Could the particle be transferred to another energy level that has a probability at these points when passing over these points?

No, the particle is not "passing over" these points. You're thinking that the particle is always somewhere (so it can't get from one place to another without moving through the space in between) and we just don't know where. That's not right, and letting go of that mental model has to be one of your first steps in learning quantum mechanics.

The particle has no position unless and until we interact with it in a way that allows us to determine its position. And we really do mean "no position", not "it's somewhere but we don't know where". When we aren't interacting with it to determine its position, it no more has a position than I have a lap when I'm not sitting down, or a fist when my hand is open.

The zero points in the function are telling us that no position measurement will ever find the particle at those points. And that's ALL they're telling us.
 
Nugatory said:
The particle has no position unless and until we interact with it in a way that allows us to determine its position. And we really do mean "no position", not "it's somewhere but we don't know where". When we aren't interacting with it to determine its position, it no more has a position than I have a lap when I'm not sitting down, or a fist when my hand is open.
I don't think Demystifier likes that!

I don't want to criticize anything. I'm just wondering, is it really that we have to explain QM to beginners using Copenhagen? Can't we do it in an interpretation-neutral way?

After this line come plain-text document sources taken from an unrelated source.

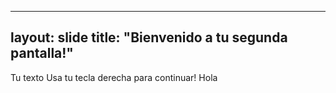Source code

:   ----
layout: slide
title: "Bienvenido a tu segunda pantalla!"
----
Tu texto
Usa tu tecla derecha para continuar!
Hola
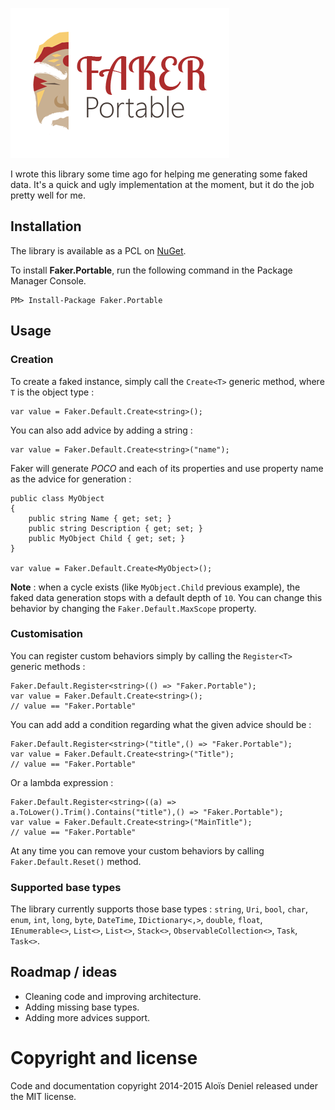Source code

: ![Faker.Portable](Documentation/logo-wide.png)

I wrote this library some time ago for helping me generating some faked data. It's a quick and ugly implementation at the moment, but it do the job pretty well for me.


## Installation

The library is available as a PCL on [NuGet](https://www.nuget.org/packages/Faker.Portable/).

To install **Faker.Portable**, run the following command in the Package Manager Console.

	PM> Install-Package Faker.Portable

## Usage

### Creation

To create a faked instance, simply call the `Create<T>` generic method, where `T` is the object type :

	var value = Faker.Default.Create<string>();

You can also add advice by adding a string : 

	var value = Faker.Default.Create<string>("name");

Faker will generate *POCO* and each of its properties and use property name as the advice for generation :

	public class MyObject
	{
		public string Name { get; set; }
		public string Description { get; set; }
		public MyObject Child { get; set; }
	}

	var value = Faker.Default.Create<MyObject>();

**Note** : when a cycle exists (like `MyObject.Child` previous example), the faked data generation stops with a default depth of `10`. You can change this behavior by changing the `Faker.Default.MaxScope` property. 

### Customisation

You can register custom behaviors simply by calling the `Register<T>` generic methods :
	
	Faker.Default.Register<string>(() => "Faker.Portable");
	var value = Faker.Default.Create<string>();
	// value == "Faker.Portable"

You can add add a condition regarding what the given advice should be :

	Faker.Default.Register<string>("title",() => "Faker.Portable");
	var value = Faker.Default.Create<string>("Title");
	// value == "Faker.Portable"

Or a lambda expression :

	Faker.Default.Register<string>((a) => a.ToLower().Trim().Contains("title"),() => "Faker.Portable");
	var value = Faker.Default.Create<string>("MainTitle");
	// value == "Faker.Portable"

At any time you can remove your custom behaviors by calling `Faker.Default.Reset()` method.

### Supported base types

The library currently supports those base types : `string`, `Uri`, `bool`, `char`, `enum`, `int`, `long`, `byte`, `DateTime`, `IDictionary<,>`, `double`,  `float`, `IEnumerable<>`, `List<>`, `List<>`, `Stack<>`, `ObservableCollection<>`, `Task`, `Task<>`.

## Roadmap / ideas

* Cleaning code and improving architecture.
* Adding missing base types.
* Adding more advices support.

# Copyright and license

Code and documentation copyright 2014-2015 Aloïs Deniel released under the MIT license.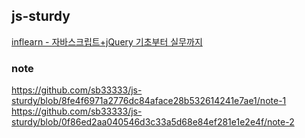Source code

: ## js-sturdy

<a href="https://inf.run/dPZT">inflearn - 자바스크립트+jQuery 기초부터 실무까지</a>

### note
https://github.com/sb33333/js-sturdy/blob/8fe4f6971a2776dc84aface28b532614241e7ae1/note-1 <br>
https://github.com/sb33333/js-sturdy/blob/0f86ed2aa040546d3c33a5d68e84ef281e1e2e4f/note-2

I think we should make it clear for the beginners, that QM only gives probabilities for measurement outcomes and nothings else. Demanding more is wrong. Making the theory to give us more, means interpreting it in some way.
For beginners, we prefer not to talk about interpretations, so we should teach them not to ask more until they are skilled enough to learn about different interpretations and choose one. Otherwise they may want to unlearn some parts of their learning.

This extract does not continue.